• Work order: The listing below holds a line with "<!-- Needs the" and a line with "For guidance on". Reproduce those two lines exactly, plus everything between them.
※
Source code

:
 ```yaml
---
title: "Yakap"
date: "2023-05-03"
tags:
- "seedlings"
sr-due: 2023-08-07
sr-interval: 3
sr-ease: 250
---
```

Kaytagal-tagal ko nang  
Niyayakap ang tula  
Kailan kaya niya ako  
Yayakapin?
※
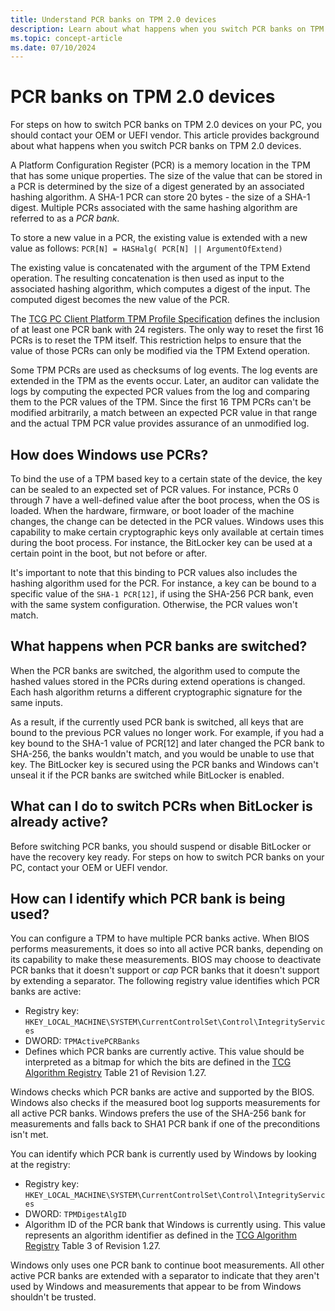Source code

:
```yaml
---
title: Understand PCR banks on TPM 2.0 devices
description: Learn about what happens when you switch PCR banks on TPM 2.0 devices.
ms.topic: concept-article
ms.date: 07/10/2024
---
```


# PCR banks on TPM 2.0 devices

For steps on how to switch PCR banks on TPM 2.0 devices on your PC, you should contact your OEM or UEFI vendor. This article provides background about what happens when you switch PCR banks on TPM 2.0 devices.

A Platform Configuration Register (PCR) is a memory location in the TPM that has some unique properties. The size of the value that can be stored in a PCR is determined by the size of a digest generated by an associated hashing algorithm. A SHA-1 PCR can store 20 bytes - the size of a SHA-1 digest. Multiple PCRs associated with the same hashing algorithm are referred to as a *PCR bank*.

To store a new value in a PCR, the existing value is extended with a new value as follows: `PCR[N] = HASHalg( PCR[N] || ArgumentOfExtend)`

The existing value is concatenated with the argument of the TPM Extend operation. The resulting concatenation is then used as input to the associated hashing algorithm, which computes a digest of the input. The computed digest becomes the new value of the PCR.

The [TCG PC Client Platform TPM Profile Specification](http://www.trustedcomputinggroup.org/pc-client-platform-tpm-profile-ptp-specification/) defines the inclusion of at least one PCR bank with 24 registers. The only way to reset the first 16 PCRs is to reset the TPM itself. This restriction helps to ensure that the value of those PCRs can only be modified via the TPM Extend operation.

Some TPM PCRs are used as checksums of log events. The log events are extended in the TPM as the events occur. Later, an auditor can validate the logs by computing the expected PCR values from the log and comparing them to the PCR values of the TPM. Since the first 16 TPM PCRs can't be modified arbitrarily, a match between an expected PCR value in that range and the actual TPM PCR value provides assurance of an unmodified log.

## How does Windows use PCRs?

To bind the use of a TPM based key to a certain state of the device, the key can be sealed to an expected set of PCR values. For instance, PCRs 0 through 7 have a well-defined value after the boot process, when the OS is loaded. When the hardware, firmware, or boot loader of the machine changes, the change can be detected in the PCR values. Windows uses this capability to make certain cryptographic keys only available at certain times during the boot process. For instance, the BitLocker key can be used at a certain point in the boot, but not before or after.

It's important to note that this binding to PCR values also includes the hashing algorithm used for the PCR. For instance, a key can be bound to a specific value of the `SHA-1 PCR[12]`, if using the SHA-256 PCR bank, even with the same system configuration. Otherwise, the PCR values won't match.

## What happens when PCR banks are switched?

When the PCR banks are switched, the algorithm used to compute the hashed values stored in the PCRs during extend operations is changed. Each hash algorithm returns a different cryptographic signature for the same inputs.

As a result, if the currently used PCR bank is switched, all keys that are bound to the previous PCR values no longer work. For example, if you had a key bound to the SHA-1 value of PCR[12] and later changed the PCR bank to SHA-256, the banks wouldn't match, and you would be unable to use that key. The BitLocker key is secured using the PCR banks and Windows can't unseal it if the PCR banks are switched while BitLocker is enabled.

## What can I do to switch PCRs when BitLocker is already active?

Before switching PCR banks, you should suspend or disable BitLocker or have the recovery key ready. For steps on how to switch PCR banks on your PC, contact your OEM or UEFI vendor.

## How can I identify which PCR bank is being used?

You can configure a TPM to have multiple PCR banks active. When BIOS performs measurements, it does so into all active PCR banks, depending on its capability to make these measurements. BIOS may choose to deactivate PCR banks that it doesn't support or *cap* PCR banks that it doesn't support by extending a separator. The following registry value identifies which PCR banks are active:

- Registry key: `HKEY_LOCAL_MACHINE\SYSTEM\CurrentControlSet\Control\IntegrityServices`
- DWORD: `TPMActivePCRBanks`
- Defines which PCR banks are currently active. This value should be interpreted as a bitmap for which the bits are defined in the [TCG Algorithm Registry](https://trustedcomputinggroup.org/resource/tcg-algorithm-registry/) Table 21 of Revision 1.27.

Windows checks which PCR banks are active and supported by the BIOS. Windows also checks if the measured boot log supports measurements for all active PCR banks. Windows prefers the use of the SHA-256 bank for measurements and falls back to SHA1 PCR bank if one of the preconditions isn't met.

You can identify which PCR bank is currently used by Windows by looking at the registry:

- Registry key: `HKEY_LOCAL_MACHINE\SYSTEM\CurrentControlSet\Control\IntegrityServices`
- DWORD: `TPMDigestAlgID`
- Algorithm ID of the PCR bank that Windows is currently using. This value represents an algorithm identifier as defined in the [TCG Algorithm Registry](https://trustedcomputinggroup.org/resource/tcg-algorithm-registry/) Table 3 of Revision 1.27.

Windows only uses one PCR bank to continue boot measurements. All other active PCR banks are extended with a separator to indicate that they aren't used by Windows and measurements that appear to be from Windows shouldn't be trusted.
※
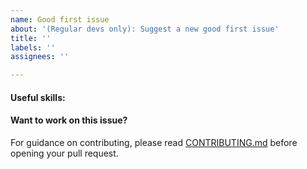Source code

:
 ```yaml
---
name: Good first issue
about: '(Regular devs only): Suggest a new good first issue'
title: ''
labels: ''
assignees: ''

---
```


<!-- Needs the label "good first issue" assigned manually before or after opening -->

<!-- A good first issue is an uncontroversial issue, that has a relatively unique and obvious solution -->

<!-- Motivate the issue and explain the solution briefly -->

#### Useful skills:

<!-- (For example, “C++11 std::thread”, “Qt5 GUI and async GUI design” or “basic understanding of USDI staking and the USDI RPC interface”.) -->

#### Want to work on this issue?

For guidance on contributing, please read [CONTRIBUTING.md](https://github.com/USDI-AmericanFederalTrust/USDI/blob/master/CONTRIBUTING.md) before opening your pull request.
※
• Output of the task:
<!-- Needs the label "good first issue" assigned manually before or after opening -->

<!-- A good first issue is an uncontroversial issue, that has a relatively unique and obvious solution -->

<!-- Motivate the issue and explain the solution briefly -->

#### Useful skills:

<!-- (For example, “C++11 std::thread”, “Qt5 GUI and async GUI design” or “basic understanding of USDI staking and the USDI RPC interface”.) -->

#### Want to work on this issue?

For guidance on contributing, please read [CONTRIBUTING.md](https://github.com/USDI-AmericanFederalTrust/USDI/blob/master/CONTRIBUTING.md) before opening your pull request.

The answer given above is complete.